Vasculitis, asthma-directed therapies, and pathways toward remission exacerbation and maintenance increasingly depend on new biologics, especially in relapsed or treatment-resistant EGPA, with some shared similarities in asthma, eosinophilic disorders, and systemic AAV [84, 85]. An improved understanding of the EGPA pathophysiology has revealed a target-rich landscape within the Th2 IL activation pathway and eosinophils. Agents have been developed targeting eosinophil biology, most importantly, mepolizumab, an anti-IL-5 monoclonal antibody. The role of the B-cell compartment in EGPA is unclear; however, rituximab has been studied in other AAVs and is being investigated for this purpose in EGPA [86].
A chimeric monoclonal antibody that targets CD20 is called RTX. All B-cell lineages, with the exception of pro-B-cells and plasma cells, have the B-cell membrane antigen CD20, which is essential for B-cell growth and interacts with T cells [83, 87]. Interest in using RTX for vasculitis exploded with a single case report in 2001 of a patient with GPA who had depletion of CD20-positive B-cells and a robust clinical response [88]. Because of the improved safety profile over CYC, the availability of biosimilars that lower costs and RCT indicating non-inferiority in general AAV as compared to CYC, RTX is currently authorized as both a protocol for induction and maintenance GPA and MPA. In any case, the investigations did not contain any EGPA patients [88–91]. Patients with relapsing EGPA typically have diminished CD20+ B-cells and also raised CD80+, CD27+, and CD95+ B-cells, and approximately 30% of patients are ANCA positive. Still, there is overlap, and there is often a persistent immune response towards IgG4. Serum IgG4 levels also reflect systemic disease activity, and affected organs are also invaded by IgG4-positive B-cells [92–95]. RTX specifically targets the CD20 on B-cells and induces cytotoxicity and apoptosis indirectly, while CYC is alkylating agent and exert its direct cytotoxic effect by cross-linking DNA. Open-label research and case report studies support RTX for relapsing EGPA or refractory EGPA [96–98].

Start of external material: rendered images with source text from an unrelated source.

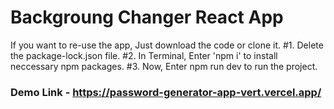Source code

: # Backgroung Changer React App

If you want to re-use the app, Just download the code or clone it.
#1. Delete the package-lock.json file.
#2. In Terminal, Enter 'npm i' to install neccessary npm packages.
#3. Now, Enter npm run dev to run the project. 

### Demo Link - https://password-generator-app-vert.vercel.app/
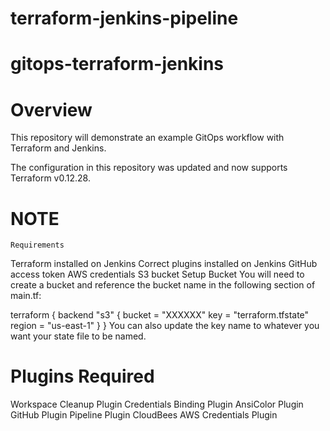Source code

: # terraform-jenkins-pipeline

# gitops-terraform-jenkins

# Overview

This repository will demonstrate an example GitOps workflow with Terraform and Jenkins.

The configuration in this repository was updated and now supports Terraform v0.12.28.

# NOTE

    Requirements
Terraform installed on Jenkins
Correct plugins installed on Jenkins
GitHub access token
AWS credentials
S3 bucket
Setup Bucket
You will need to create a bucket and reference the bucket name in the following section of main.tf:

terraform {
  backend "s3" {
    bucket = "XXXXXX"
    key    = "terraform.tfstate"
    region = "us-east-1"
  }
}
You can also update the key name to whatever you want your state file to be named.

# Plugins Required

Workspace Cleanup Plugin
Credentials Binding Plugin
AnsiColor Plugin
GitHub Plugin
Pipeline Plugin
CloudBees AWS Credentials Plugin
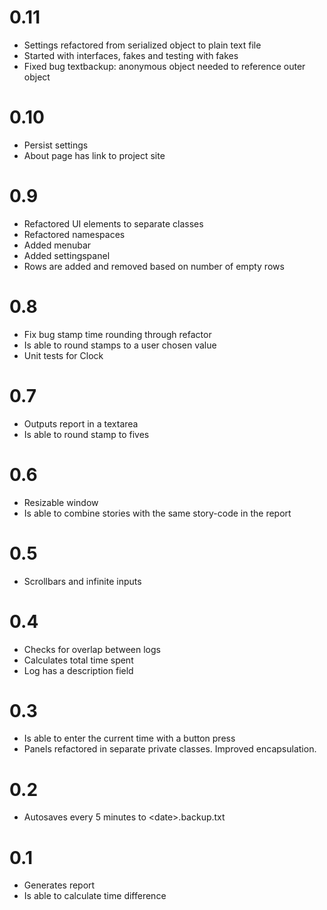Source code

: # 0.11

* Settings refactored from serialized object to plain text file
* Started with interfaces, fakes and testing with fakes
* Fixed bug textbackup: anonymous object needed to reference outer object

# 0.10

* Persist settings
* About page has link to project site

# 0.9

* Refactored UI elements to separate classes
* Refactored namespaces
* Added menubar
* Added settingspanel
* Rows are added and removed based on number of empty rows

# 0.8

* Fix bug stamp time rounding through refactor
* Is able to round stamps to a user chosen value
* Unit tests for Clock

# 0.7

* Outputs report in a textarea
* Is able to round stamp to fives

# 0.6

* Resizable window
* Is able to combine stories with the same story-code in the report

# 0.5

* Scrollbars and infinite inputs

# 0.4

* Checks for overlap between logs
* Calculates total time spent
* Log has a description field

# 0.3

* Is able to enter the current time with a button press
* Panels refactored in separate private classes. Improved encapsulation.

# 0.2

* Autosaves every 5 minutes to \<date\>.backup.txt

# 0.1

* Generates report
* Is able to calculate time difference
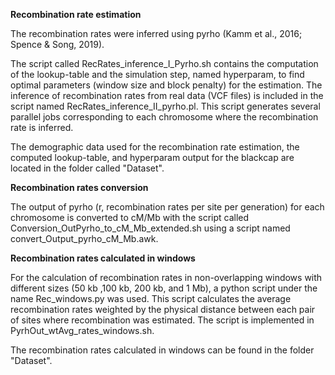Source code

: **Recombination rate estimation**

The recombination rates were inferred using pyrho (Kamm et al., 2016; Spence & Song, 2019).

The script called RecRates_inference_I_Pyrho.sh contains the computation of the lookup-table and the simulation step, named hyperparam, to find optimal parameters (window size and block penalty) for the estimation. The inference of recombination rates from real data (VCF files) is included in the script named RecRates_inference_II_pyrho.pl. This script generates several parallel jobs corresponding to each chromosome where the recombination rate is inferred.

The demographic data used for the recombination rate estimation, the computed lookup-table, and hyperparam output for the blackcap are located in the folder called "Dataset". 


**Recombination rates conversion**

The output of pyrho (r, recombination rates per site per generation) for each chromosome is converted to cM/Mb with the script called Conversion_OutPyrho_to_cM_Mb_extended.sh using a script named convert_Output_pyrho_cM_Mb.awk.

**Recombination rates calculated in windows**

For the calculation of recombination rates in non-overlapping windows with different sizes (50 kb ,100 kb, 200 kb, and 1 Mb), a python script under the name Rec_windows.py was used. This script calculates the average recombination rates weighted by the physical distance between each pair of sites where recombination was estimated. The script is implemented in PyrhOut_wtAvg_rates_windows.sh.

The recombination rates calculated in windows can be found in the folder "Dataset".
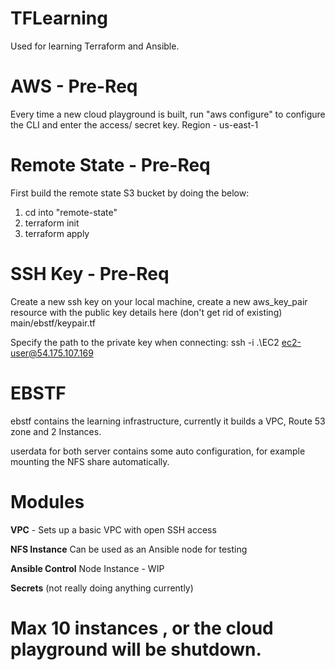 # TFLearning
Used for learning Terraform and Ansible.

# AWS - Pre-Req
Every time a new cloud playground is built, run "aws configure" to configure the CLI and enter the access/ secret key.
Region - us-east-1

# Remote State - Pre-Req
First build the remote state S3 bucket by doing the below:
1. cd into "remote-state"
2. terraform init
3. terraform apply

# SSH Key - Pre-Req
Create a new ssh key on your local machine, create a new aws_key_pair resource with the public key details here (don't get rid of existing)
main/ebstf/keypair.tf

Specify the path to the private key when connecting:
ssh -i .\EC2 ec2-user@54.175.107.169

# EBSTF
ebstf contains the learning infrastructure, currently it builds a VPC, Route 53 zone and 2 Instances.

userdata for both server contains some auto configuration, for example mounting the NFS share automatically.

# Modules
**VPC** - Sets up a basic VPC with open SSH access

**NFS Instance** Can be used as an Ansible node for testing

**Ansible Control** Node Instance - WIP

**Secrets** (not really doing anything currently)

# Max 10 instances , or the cloud playground will be shutdown.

In the recent prospective co-research, sixty-three individuals with refractory/relapsing EGPA who received RTX therapy were gathered from various sites across Europe. Approximately 87% of patients were prescribed RTX to alleviate a vasculitis flare-up, with symptoms primarily affecting the skin, kidneys, and PNS. Additionally, at the start of treatment, 83% of patients were diagnosed with active asthma [92, 96].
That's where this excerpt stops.